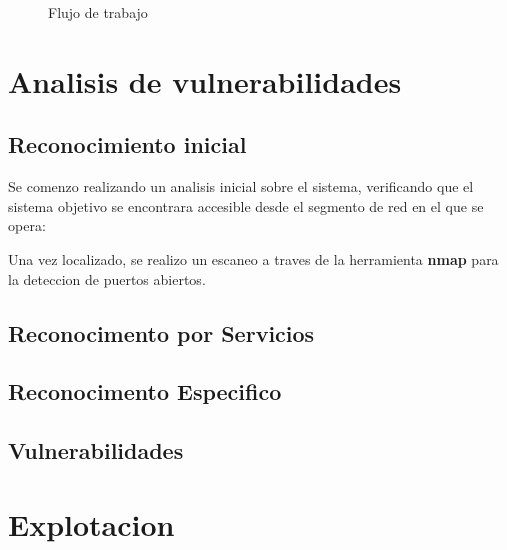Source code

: \documentclass[a4paper]{article}%
\begin{document}
	\vspace{0.5cm}

	\begin{figure}[h]
	\begin{center}
	\end{center}
	\caption{Flujo de trabajo}
	\end{figure}

	\clearpage
	\section{Analisis de vulnerabilidades}
	\subsection{Reconocimiento inicial}

	\vspace{0.2cm}
	Se comenzo realizando un analisis inicial sobre el sistema, verificando que el sistema
	objetivo se encontrara accesible desde el segmento de red en el que se opera:


	\vspace{0.2cm}

	Una vez localizado, se realizo un escaneo a traves de la herramienta \textbf{nmap} 
	para la deteccion de puertos abiertos.
	
	\subsection{Reconocimento por Servicios}




	\subsection{Reconocimento Especifico}


	\subsection{Vulnerabilidades}


	\section{Explotacion}
\end{document}
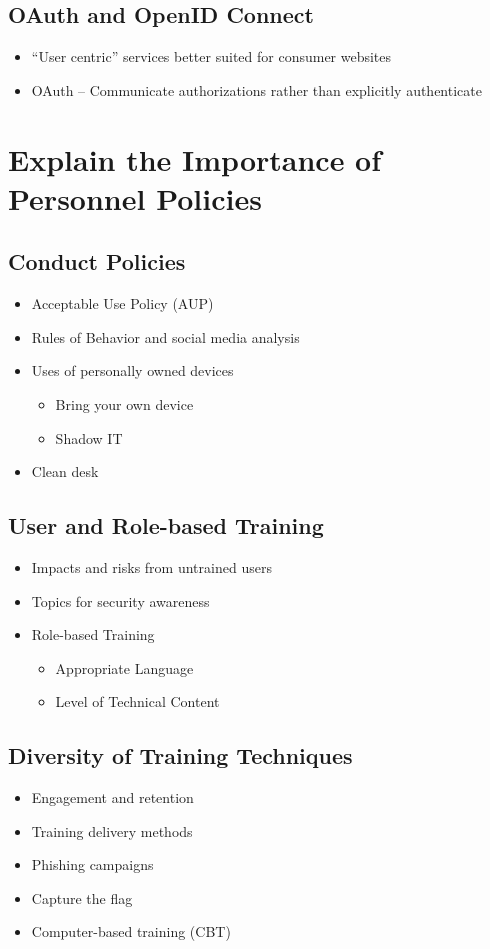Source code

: 	\subsection {OAuth and OpenID Connect}
		\begin{itemize}
			\item ``User centric'' services better suited for consumer websites
			\item OAuth -- Communicate authorizations rather than explicitly authenticate
		\end{itemize}

\section {Explain the Importance of Personnel Policies}
	\subsection{Conduct Policies}
		\begin{itemize}
			\item Acceptable Use Policy (AUP)
			\item Rules of Behavior and social media analysis
			\item Uses of personally owned devices
				\begin{itemize}
					\item Bring your own device
					\item Shadow IT
				\end{itemize}
			\item Clean desk
		\end{itemize}
	\subsection {User and Role-based Training}
		\begin{itemize}
			\item Impacts and risks from untrained users
			\item Topics for security awareness
			\item Role-based Training
				\begin{itemize}
					\item Appropriate Language
					\item Level of Technical Content
				\end{itemize}
		\end{itemize}
	\subsection {Diversity of Training Techniques}
		\begin{itemize}
			\item Engagement and retention
			\item Training delivery methods
			\item Phishing campaigns
			\item Capture the flag
			\item Computer-based training (CBT)
		\end{itemize}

_TASK TO COMPLETE_: Pictures are to be dropped; every line of the records is to be returned unchanged.

_THE COMPLETED TASK_:
Source code

: \documentclass[a4paper]{article}%
\begin{document}
	\vspace{0.5cm}

	\begin{figure}[h]
	\begin{center}
	\end{center}
	\caption{Flujo de trabajo}
	\end{figure}

	\clearpage
	\section{Analisis de vulnerabilidades}
	\subsection{Reconocimiento inicial}

	\vspace{0.2cm}
	Se comenzo realizando un analisis inicial sobre el sistema, verificando que el sistema
	objetivo se encontrara accesible desde el segmento de red en el que se opera:


	\vspace{0.2cm}

	Una vez localizado, se realizo un escaneo a traves de la herramienta \textbf{nmap} 
	para la deteccion de puertos abiertos.
	
	\subsection{Reconocimento por Servicios}




	\subsection{Reconocimento Especifico}


	\subsection{Vulnerabilidades}


	\section{Explotacion}
\end{document}
Source code

: 	\subsection {OAuth and OpenID Connect}
		\begin{itemize}
			\item ``User centric'' services better suited for consumer websites
			\item OAuth -- Communicate authorizations rather than explicitly authenticate
		\end{itemize}

\section {Explain the Importance of Personnel Policies}
	\subsection{Conduct Policies}
		\begin{itemize}
			\item Acceptable Use Policy (AUP)
			\item Rules of Behavior and social media analysis
			\item Uses of personally owned devices
				\begin{itemize}
					\item Bring your own device
					\item Shadow IT
				\end{itemize}
			\item Clean desk
		\end{itemize}
	\subsection {User and Role-based Training}
		\begin{itemize}
			\item Impacts and risks from untrained users
			\item Topics for security awareness
			\item Role-based Training
				\begin{itemize}
					\item Appropriate Language
					\item Level of Technical Content
				\end{itemize}
		\end{itemize}
	\subsection {Diversity of Training Techniques}
		\begin{itemize}
			\item Engagement and retention
			\item Training delivery methods
			\item Phishing campaigns
			\item Capture the flag
			\item Computer-based training (CBT)
		\end{itemize}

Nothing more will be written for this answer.